* Assigned task
Pick out each line below containing "main".

*** Opening of Dataset excerpts ***

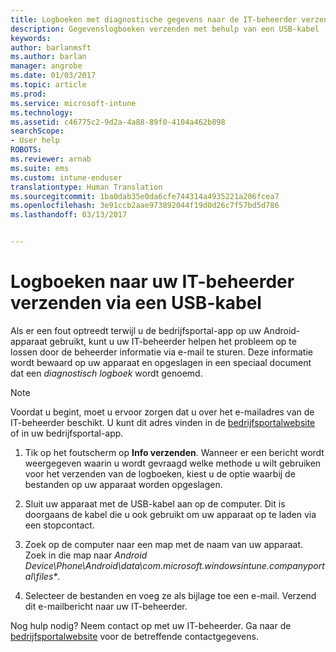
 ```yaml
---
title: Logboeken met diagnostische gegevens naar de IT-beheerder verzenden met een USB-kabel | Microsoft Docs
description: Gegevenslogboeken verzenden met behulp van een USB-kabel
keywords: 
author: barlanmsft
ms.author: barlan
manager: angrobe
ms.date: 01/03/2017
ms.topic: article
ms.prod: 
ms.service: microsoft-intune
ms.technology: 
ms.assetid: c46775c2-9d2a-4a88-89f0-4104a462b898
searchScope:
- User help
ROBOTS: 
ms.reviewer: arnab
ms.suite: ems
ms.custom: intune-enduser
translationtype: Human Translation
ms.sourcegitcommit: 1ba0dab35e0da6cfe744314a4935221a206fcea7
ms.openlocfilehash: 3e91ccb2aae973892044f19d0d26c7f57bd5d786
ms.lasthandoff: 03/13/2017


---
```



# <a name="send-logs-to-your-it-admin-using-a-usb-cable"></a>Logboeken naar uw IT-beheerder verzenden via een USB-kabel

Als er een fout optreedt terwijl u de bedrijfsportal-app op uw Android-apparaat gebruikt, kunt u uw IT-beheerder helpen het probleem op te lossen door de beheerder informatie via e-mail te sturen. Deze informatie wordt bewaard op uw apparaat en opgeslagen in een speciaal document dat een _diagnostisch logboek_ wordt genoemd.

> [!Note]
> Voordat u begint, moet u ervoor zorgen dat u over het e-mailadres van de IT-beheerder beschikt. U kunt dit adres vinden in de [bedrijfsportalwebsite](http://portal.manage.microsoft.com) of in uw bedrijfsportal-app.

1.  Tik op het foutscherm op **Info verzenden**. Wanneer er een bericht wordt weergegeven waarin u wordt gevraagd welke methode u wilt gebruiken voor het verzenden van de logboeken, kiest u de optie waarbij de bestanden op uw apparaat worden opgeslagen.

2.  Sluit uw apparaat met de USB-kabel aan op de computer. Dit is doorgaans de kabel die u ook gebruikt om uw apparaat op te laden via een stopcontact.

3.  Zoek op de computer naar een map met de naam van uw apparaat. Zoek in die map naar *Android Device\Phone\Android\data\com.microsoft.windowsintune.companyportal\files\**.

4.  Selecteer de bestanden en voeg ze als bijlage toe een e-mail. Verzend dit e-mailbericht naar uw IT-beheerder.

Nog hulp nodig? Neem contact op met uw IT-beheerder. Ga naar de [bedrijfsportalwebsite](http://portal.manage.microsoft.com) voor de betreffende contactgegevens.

*** Close of Dataset excerpts ***
*** Opening of Dataset excerpts ***

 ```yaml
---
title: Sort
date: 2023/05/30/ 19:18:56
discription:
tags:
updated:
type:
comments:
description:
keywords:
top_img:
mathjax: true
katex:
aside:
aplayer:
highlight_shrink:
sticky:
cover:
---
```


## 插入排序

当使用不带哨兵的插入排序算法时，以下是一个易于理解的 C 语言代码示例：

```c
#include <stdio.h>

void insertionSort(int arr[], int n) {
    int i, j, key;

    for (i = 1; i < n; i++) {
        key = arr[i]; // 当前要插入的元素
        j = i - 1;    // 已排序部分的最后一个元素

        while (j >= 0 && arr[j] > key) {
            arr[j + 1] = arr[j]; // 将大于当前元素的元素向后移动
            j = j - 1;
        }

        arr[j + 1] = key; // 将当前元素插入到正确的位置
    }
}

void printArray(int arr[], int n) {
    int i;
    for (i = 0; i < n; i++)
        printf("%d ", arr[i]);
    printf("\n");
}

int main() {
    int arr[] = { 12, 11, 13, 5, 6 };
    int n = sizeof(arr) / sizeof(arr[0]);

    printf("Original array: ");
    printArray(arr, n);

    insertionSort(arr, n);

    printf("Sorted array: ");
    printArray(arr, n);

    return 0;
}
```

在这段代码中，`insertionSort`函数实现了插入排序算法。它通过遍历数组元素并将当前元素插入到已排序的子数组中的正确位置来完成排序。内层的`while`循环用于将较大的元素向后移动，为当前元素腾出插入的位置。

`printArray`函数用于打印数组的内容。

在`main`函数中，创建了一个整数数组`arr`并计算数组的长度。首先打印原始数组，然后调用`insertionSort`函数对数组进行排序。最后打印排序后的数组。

*** Close of Dataset excerpts ***

* Exercise answer
int main() {
在`main`函数中，创建了一个整数数组`arr`并计算数组的长度。首先打印原始数组，然后调用`insertionSort`函数对数组进行排序。最后打印排序后的数组。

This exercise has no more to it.